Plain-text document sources
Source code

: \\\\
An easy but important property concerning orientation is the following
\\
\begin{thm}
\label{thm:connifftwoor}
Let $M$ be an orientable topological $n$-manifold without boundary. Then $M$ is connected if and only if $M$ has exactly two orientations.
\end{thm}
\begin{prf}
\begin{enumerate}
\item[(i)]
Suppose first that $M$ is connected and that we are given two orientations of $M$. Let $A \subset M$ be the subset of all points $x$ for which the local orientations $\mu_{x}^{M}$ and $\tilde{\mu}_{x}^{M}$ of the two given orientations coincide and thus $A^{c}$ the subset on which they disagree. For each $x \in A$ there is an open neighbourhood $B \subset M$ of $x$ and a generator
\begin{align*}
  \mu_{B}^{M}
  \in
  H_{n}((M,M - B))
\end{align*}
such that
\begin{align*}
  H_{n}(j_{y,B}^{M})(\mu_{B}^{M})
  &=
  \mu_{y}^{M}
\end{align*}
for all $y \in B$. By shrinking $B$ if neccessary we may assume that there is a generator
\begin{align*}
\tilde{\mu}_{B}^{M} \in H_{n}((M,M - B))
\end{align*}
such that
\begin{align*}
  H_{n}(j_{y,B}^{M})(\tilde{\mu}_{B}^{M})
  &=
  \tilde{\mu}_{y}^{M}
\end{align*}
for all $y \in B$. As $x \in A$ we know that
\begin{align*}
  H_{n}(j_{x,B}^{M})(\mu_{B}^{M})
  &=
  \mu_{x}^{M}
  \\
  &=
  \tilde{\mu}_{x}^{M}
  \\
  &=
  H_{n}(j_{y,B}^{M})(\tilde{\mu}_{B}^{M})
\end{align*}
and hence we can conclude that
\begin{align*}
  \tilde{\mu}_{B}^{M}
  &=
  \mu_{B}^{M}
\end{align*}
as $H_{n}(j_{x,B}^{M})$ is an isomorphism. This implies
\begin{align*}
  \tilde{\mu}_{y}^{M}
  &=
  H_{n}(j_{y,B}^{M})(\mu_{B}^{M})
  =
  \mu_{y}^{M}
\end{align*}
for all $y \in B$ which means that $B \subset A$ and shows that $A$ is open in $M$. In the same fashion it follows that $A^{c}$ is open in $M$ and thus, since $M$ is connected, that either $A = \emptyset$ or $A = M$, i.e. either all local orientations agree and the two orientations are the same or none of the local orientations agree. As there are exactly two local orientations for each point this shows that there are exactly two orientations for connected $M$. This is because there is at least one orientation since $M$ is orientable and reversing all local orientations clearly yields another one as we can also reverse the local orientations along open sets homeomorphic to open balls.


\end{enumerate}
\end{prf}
==
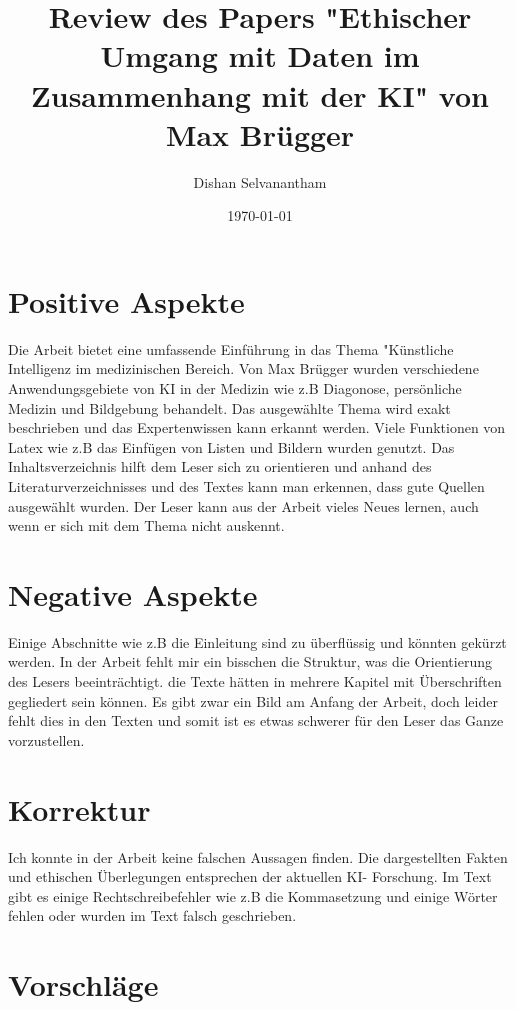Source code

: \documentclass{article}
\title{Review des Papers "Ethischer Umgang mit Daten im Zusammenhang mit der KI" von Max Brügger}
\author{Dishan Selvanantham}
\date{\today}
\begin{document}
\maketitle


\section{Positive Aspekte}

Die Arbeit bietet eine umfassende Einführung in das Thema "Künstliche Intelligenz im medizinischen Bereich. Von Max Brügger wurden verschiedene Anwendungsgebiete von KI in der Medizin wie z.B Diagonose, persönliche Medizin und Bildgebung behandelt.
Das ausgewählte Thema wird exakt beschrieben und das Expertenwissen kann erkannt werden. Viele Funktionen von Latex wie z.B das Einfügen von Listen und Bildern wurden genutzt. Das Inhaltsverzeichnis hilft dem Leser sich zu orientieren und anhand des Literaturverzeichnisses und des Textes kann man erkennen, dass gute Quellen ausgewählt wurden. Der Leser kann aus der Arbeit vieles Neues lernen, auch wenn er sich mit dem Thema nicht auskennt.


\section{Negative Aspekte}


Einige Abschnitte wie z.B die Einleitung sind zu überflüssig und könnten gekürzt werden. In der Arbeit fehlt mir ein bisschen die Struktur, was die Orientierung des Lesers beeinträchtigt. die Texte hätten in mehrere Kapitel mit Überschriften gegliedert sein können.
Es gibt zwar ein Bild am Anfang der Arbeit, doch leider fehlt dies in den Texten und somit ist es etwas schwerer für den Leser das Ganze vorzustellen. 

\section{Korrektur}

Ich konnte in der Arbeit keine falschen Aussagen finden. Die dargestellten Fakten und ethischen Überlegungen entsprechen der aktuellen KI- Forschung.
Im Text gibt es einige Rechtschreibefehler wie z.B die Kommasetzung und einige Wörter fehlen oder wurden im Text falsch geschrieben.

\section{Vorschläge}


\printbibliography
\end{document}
==
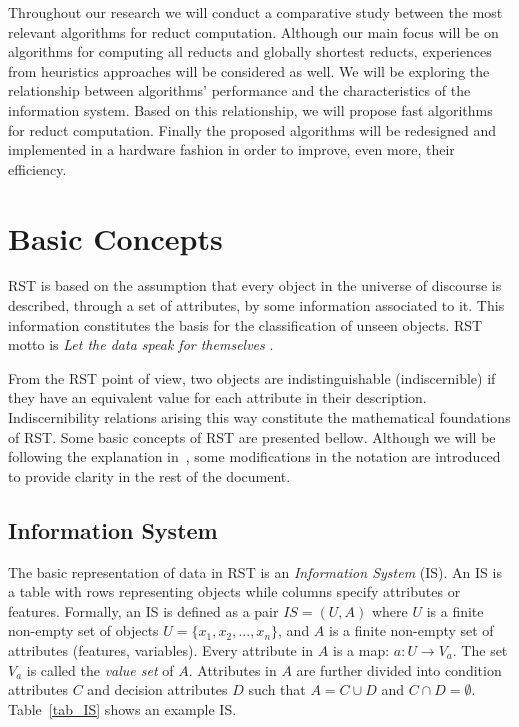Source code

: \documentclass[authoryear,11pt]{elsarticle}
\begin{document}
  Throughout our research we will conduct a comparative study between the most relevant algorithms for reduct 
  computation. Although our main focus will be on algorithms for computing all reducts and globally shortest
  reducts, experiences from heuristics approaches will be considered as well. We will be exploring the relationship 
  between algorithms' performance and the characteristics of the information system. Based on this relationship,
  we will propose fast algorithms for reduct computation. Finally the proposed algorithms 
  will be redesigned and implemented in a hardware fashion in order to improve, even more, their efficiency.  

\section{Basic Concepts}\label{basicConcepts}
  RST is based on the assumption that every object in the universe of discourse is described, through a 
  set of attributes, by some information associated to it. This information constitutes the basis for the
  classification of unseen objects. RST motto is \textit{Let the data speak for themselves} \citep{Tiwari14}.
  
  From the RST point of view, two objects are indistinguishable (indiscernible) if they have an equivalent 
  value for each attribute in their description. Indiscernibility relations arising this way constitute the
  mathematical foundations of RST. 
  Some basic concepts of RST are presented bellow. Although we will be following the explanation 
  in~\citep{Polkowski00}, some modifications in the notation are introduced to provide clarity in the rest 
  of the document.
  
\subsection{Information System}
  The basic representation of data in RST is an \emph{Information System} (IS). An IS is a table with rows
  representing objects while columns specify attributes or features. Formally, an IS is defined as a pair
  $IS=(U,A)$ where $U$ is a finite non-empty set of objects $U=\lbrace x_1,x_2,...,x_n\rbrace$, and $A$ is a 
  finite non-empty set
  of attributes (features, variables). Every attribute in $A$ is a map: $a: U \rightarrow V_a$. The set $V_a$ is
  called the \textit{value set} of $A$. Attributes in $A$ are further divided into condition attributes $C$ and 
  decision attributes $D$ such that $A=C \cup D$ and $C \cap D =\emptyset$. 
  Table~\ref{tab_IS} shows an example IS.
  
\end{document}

▶ **What the exercise asks**
Looking at the entries above, determine how many lines contain the word "reducts" and state only that number.

▶ **Written answer**
2